Design and Composition in Pixar’s ‘Up’

Composition is important to every artistic medium if you wish to design the viewer’s emotional experience. As Wassily Kandinsky wrote in his book, Point and Line to Plane (1926):

“The content of a work of art finds its expression in the composition [...] in the sum of the tensions inwardly organised for the work.”

Kandinsky was a modern painter, but this statement is equally applicable to video games, film, and animation. One example from animation, which I was unable to include in my book—Drawing Basics and Video Game Art (Watson Guptill 2012)—is from Pixar’s Up (2009), directed by Pete Docter.

Carl and Ellie in Pixar's 'Up' (2009)

A still from Pixar’s ‘Up’ (2009), illustrating composition and design techniques to wordlessly communicate information about the character of Carl and Ellie, and create a strong emotional tension.

There are several things to note in the above image, touching on shape, colour and texture, gesture, and composition.

Shape
Unless you haven’t seen this fantastic animation, Carl (left), has a stubborn and conservative character. His wife, Ellie (right), is the dynamic and energetic personality in their relationship. The artists at Pixar have expertly communicated Carl and Ellie’s respective characters using very simple shapes: a square for Carl, and a circle for Ellie.

Historically, the horizontal and upright lines of the square are commonly used to communicate stability and security (think, pillars of a Greek temple). The circle is variably used to communicate energy, innocence, and often femininity or youth.

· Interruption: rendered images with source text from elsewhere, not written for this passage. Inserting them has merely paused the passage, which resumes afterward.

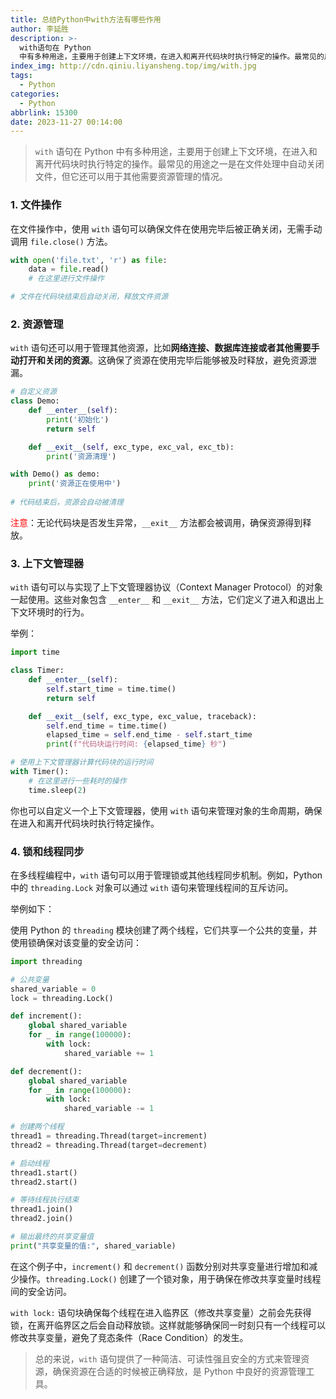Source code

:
 ```yaml
---
title: 总结Python中with方法有哪些作用
author: 李延胜
description: >-
  with语句在 Python
  中有多种用途，主要用于创建上下文环境，在进入和离开代码块时执行特定的操作。最常见的用途之一是在文件处理中自动关闭文件，但它还可以用于其他需要资源管理的情况。
index_img: http://cdn.qiniu.liyansheng.top/img/with.jpg
tags:
  - Python
categories:
  - Python
abbrlink: 15300
date: 2023-11-27 00:14:00
---
```

> `with` 语句在 Python 中有多种用途，主要用于创建上下文环境，在进入和离开代码块时执行特定的操作。最常见的用途之一是在文件处理中自动关闭文件，但它还可以用于其他需要资源管理的情况。

### 1. 文件操作

在文件操作中，使用 `with` 语句可以确保文件在使用完毕后被正确关闭，无需手动调用 `file.close()` 方法。

```python
with open('file.txt', 'r') as file:
    data = file.read()
    # 在这里进行文件操作

# 文件在代码块结束后自动关闭，释放文件资源
```

### 2. 资源管理

`with` 语句还可以用于管理其他资源，比如**网络连接、数据库连接或者其他需要手动打开和关闭的资源**。这确保了资源在使用完毕后能够被及时释放，避免资源泄漏。

```python
# 自定义资源
class Demo:
    def __enter__(self):
        print('初始化')
        return self

    def __exit__(self, exc_type, exc_val, exc_tb):
        print('资源清理')

with Demo() as demo:
    print('资源正在使用中')
    
# 代码结束后，资源会自动被清理
```

<font color='red'>注意</font>：无论代码块是否发生异常，`__exit__` 方法都会被调用，确保资源得到释放。

### 3. 上下文管理器

`with` 语句可以与实现了上下文管理器协议（Context Manager Protocol）的对象一起使用。这些对象包含 `__enter__` 和 `__exit__` 方法，它们定义了进入和退出上下文环境时的行为。

举例：

```python 
import time

class Timer:
    def __enter__(self):
        self.start_time = time.time()
        return self

    def __exit__(self, exc_type, exc_value, traceback):
        self.end_time = time.time()
        elapsed_time = self.end_time - self.start_time
        print(f"代码块运行时间: {elapsed_time} 秒")

# 使用上下文管理器计算代码块的运行时间
with Timer():
    # 在这里进行一些耗时的操作
    time.sleep(2)
```

你也可以自定义一个上下文管理器，使用 `with` 语句来管理对象的生命周期，确保在进入和离开代码块时执行特定操作。

### 4. 锁和线程同步

在多线程编程中，`with` 语句可以用于管理锁或其他线程同步机制。例如，Python 中的 `threading.Lock` 对象可以通过 `with` 语句来管理线程间的互斥访问。

举例如下：

使用 Python 的 `threading` 模块创建了两个线程，它们共享一个公共的变量，并使用锁确保对该变量的安全访问：

```python
import threading

# 公共变量
shared_variable = 0
lock = threading.Lock()

def increment():
    global shared_variable
    for _ in range(100000):
        with lock:
            shared_variable += 1

def decrement():
    global shared_variable
    for _ in range(100000):
        with lock:
            shared_variable -= 1

# 创建两个线程
thread1 = threading.Thread(target=increment)
thread2 = threading.Thread(target=decrement)

# 启动线程
thread1.start()
thread2.start()

# 等待线程执行结束
thread1.join()
thread2.join()

# 输出最终的共享变量值
print("共享变量的值:", shared_variable)
```

在这个例子中，`increment()` 和 `decrement()` 函数分别对共享变量进行增加和减少操作。`threading.Lock()` 创建了一个锁对象，用于确保在修改共享变量时线程间的安全访问。

`with lock:` 语句块确保每个线程在进入临界区（修改共享变量）之前会先获得锁，在离开临界区之后会自动释放锁。这样就能够确保同一时刻只有一个线程可以修改共享变量，避免了竞态条件（Race Condition）的发生。

> 总的来说，`with` 语句提供了一种简洁、可读性强且安全的方式来管理资源，确保资源在合适的时候被正确释放，是 Python 中良好的资源管理工具。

Notice how everything in the image that is associated with Carl is based on a square concept from the shape of his head; his reading glasses; to the squareness of his haircut. Every object associated with Ellie is based on a circular concept, including her hair band, which accentuates her spherical head; her table; and the spherical lampshade and teacup. Even the books that Carl and Ellie are reading have been illustrated with their respective visual “DNA.”

Colour and texture
To further emphasise Carl and Ellie’s respective personalities, the intensity (saturation) of colours has also been adjusted accordingly. Ellie’s dynamic energy is illustrated with strong and varied colours, picked up by the sunlight coming in through a window off to the right. This very same light becomes more muted, and the colours less intense, when they reach Carl’s conservative side of the room.

The textures and fabrics complement the colour concepts, wtih Ellie’s armchair and clothing featuring many more details in comparison to Carl’s simple, square red armchair, and white suit.

Gesture
A person’s gestures—the position their body assumes when they sit, stand or walk—is a great clue to their personality. Notice how Carl’s relatively boring personality traits come through in the way he positions his legs—equal distance apart. Ellie’s legs and feet, on the other hand, are off to one side, as if she’s ready to walk or run at any moment.

Composition
Even without the addition of animation, sound, and dialogue, we can get a very strong sense of Carl and Ellie’s personalities through the hidden visual messages concealed in their respective shapes, colours and textures, and physical gestures. However it’s important to keep in mind that we can only fully appreciate the true nature of each design element once it’s arranged within a composition, as our ability to judge the emotional qualities of shapes, for instance, requires that we can make comparisons.

But above all, if we consider the composition of the image in it’s most general form, we find that it’s comfortably balanced between Carl and Ellie. This suggests that, despite their personality differences, their relationship towards each other is harmonious.